____ DATA LISTING

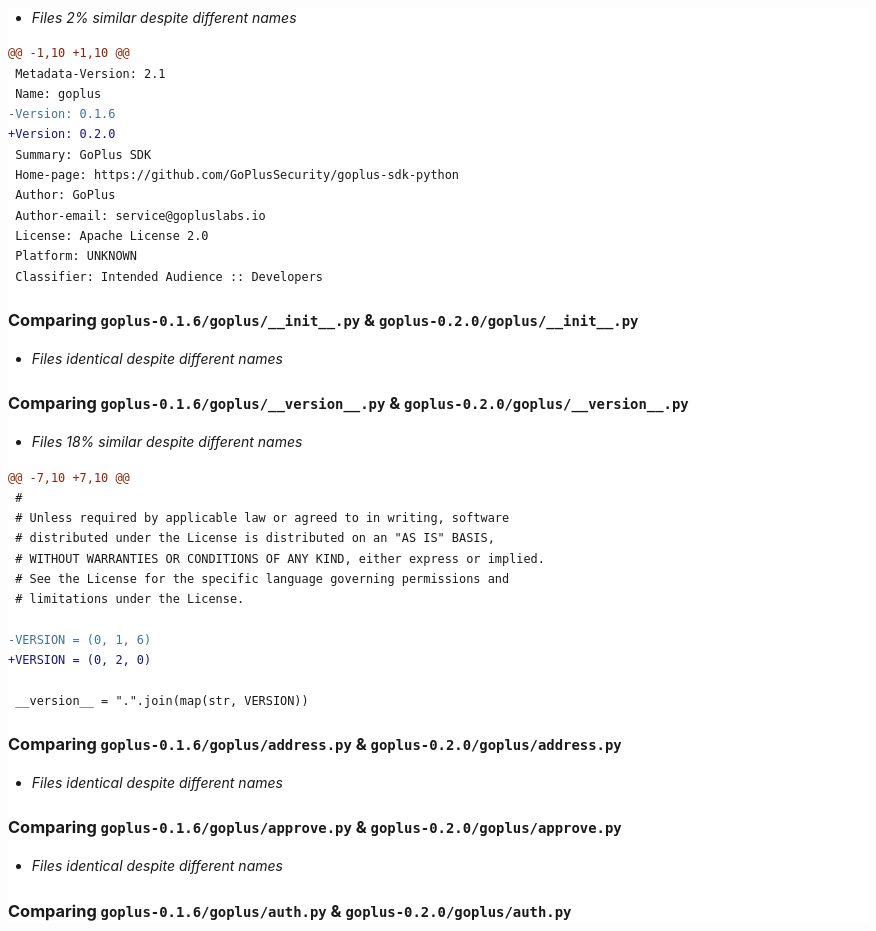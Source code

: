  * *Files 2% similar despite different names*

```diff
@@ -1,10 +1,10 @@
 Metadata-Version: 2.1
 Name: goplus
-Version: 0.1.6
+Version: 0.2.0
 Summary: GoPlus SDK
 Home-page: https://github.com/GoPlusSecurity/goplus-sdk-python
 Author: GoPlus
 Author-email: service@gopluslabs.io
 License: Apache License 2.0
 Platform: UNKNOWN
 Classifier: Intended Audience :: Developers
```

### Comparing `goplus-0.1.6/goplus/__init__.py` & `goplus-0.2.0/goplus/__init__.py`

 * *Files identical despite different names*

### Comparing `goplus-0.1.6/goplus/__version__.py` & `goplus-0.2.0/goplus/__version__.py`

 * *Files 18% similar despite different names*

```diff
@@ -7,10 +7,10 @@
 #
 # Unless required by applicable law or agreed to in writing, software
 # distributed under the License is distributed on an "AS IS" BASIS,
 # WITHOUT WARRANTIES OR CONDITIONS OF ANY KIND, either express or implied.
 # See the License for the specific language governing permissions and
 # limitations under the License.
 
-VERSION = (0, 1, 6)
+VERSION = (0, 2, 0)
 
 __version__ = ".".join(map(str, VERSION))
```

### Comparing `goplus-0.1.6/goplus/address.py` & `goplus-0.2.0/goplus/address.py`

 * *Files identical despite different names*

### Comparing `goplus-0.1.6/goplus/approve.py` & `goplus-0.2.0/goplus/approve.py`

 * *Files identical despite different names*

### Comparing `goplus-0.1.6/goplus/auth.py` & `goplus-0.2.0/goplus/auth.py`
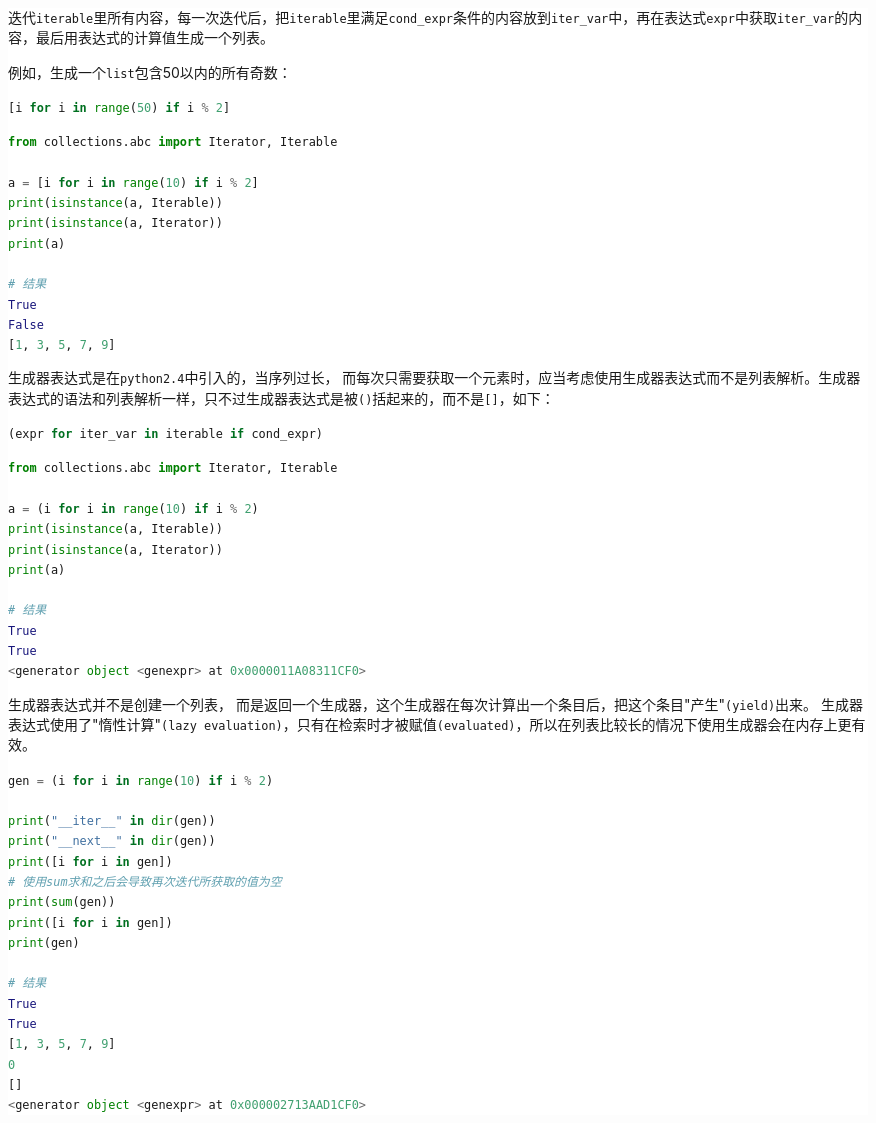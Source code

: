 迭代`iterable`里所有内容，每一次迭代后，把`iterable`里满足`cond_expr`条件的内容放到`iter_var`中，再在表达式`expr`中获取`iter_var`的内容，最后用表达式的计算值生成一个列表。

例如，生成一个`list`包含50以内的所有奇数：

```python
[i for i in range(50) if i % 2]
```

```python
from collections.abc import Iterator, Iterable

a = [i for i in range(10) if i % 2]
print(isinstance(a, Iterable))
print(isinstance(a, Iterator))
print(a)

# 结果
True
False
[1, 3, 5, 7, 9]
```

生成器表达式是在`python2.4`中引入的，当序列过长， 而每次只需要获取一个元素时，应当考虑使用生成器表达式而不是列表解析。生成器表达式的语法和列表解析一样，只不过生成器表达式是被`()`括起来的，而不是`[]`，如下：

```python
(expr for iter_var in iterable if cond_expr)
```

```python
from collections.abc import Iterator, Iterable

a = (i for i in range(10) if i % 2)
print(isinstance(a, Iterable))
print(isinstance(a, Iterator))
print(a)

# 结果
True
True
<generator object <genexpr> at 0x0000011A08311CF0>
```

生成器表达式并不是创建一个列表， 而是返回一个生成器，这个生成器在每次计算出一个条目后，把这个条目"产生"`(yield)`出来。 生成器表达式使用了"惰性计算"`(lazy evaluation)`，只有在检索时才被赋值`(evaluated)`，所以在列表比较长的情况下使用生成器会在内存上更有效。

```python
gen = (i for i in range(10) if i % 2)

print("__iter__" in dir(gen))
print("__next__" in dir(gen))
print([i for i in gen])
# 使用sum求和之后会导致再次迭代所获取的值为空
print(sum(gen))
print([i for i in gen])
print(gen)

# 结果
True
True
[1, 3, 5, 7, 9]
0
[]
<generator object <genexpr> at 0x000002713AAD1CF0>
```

________

== EXERCISE BRIEF ==
Wherever the word "Comparing" appears in a line of the data, copy that line.

== EXPECTED OUTPUT ==
### Comparing `goplus-0.1.6/goplus/__init__.py` & `goplus-0.2.0/goplus/__init__.py`
### Comparing `goplus-0.1.6/goplus/__version__.py` & `goplus-0.2.0/goplus/__version__.py`
### Comparing `goplus-0.1.6/goplus/address.py` & `goplus-0.2.0/goplus/address.py`
### Comparing `goplus-0.1.6/goplus/approve.py` & `goplus-0.2.0/goplus/approve.py`
### Comparing `goplus-0.1.6/goplus/auth.py` & `goplus-0.2.0/goplus/auth.py`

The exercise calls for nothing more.